I worked hard to be a Pinterest Mom before Pinterest even existed.
Then I got sick! My health suffered in ways that I would never have imagined. The irony of it all is that once I got sick, no one could depend on me. I wasn’t able to do anything. As I’ve healed I’ve learned that my Type A personality probably put me at a higher risk for getting sick from tick-borne infections. If having a Type A personality increases your risk for cardiovascular disease it can most certainly compromise your immune system and put you at risk for Lyme disease and other chronic illnesses.
I’ve learned that I’m not a captive of the negative aspects of Type A behavior. In the early days and months of my illness, I watched as a very strange and wonderful thing happened, others stepped in to help and do the work I was doing. They didn’t do it the way I would have or even when I wanted it done but eventually, those things got done. Even as I healed and began to get back into my normal routine I realized that my internal to-do list was not nearly as important as I was making it out to be. No one really cared if I made big beautiful meals every single night, they just wanted to eat something that was relatively healthy and tasty. They didn’t care if I had it all together every day, they just wanted me to feel well and spend time with them.Type A behavior increases your risk of illness, but you're not a captive. Click To Tweet
My family and friends were gracious to me and many times they did and still do give me permission to rest. I have consistently tried to work on living in grace and chilling out a bit more with my Type A tendencies.

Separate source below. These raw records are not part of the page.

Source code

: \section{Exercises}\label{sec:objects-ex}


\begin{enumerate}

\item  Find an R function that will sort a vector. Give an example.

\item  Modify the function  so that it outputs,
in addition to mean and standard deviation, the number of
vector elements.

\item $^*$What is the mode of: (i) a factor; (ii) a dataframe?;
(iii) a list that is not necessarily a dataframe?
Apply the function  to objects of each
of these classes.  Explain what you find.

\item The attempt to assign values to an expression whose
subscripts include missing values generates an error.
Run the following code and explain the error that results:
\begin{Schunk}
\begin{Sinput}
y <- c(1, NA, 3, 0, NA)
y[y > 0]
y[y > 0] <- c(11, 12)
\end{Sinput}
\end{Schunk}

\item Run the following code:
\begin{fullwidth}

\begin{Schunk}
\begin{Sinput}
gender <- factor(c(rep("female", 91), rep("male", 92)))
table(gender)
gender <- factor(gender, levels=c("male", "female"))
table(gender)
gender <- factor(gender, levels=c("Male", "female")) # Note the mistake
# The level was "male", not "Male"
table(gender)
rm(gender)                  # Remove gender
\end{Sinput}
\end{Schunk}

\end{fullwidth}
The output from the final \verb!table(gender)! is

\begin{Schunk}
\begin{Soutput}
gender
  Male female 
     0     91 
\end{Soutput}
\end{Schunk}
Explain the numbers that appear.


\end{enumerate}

Here are a few of my tips:
- Each evening, prepare to have a great next day.
- Brainstorm all of the things that are weighing on you and then mark up your list with the level of urgency each item holds.
- Write down your top 3 things to do for the next day.
- Decide what you can delegate.
- Begin to think of ways you can streamline or make your tasks and jobs easier.
- Let go of things that really don’t matter.
- Limit what you schedule each day and each week so that you allow yourself time for rest and enjoyment.
- Wake up each day with gratitude.
- Choose to view your tasks with an attitude of, “I get to” instead of “I have to”.
- Change your perspective about resting.
- Plan enjoyable things to do on a regular basis.
- Try to be spontaneous and do something fun.
- Take the time to really enjoy your children before they’re all grown up and off to college.
- If someone in your life expects more from you than you can give, explain to them what you’re willing to do. Next, help them come up with solutions for how they can accomplish those things that you cannot do.
- Live in grace! Forgive yourself, forgive others and make loving yourself and others a priority.
When we live a life of gratitude, grace, forgiveness, and love we are able to live a healthy lifestyle. Reducing stress, enjoying life and being grateful are necessary for good health, preventing illness and healing.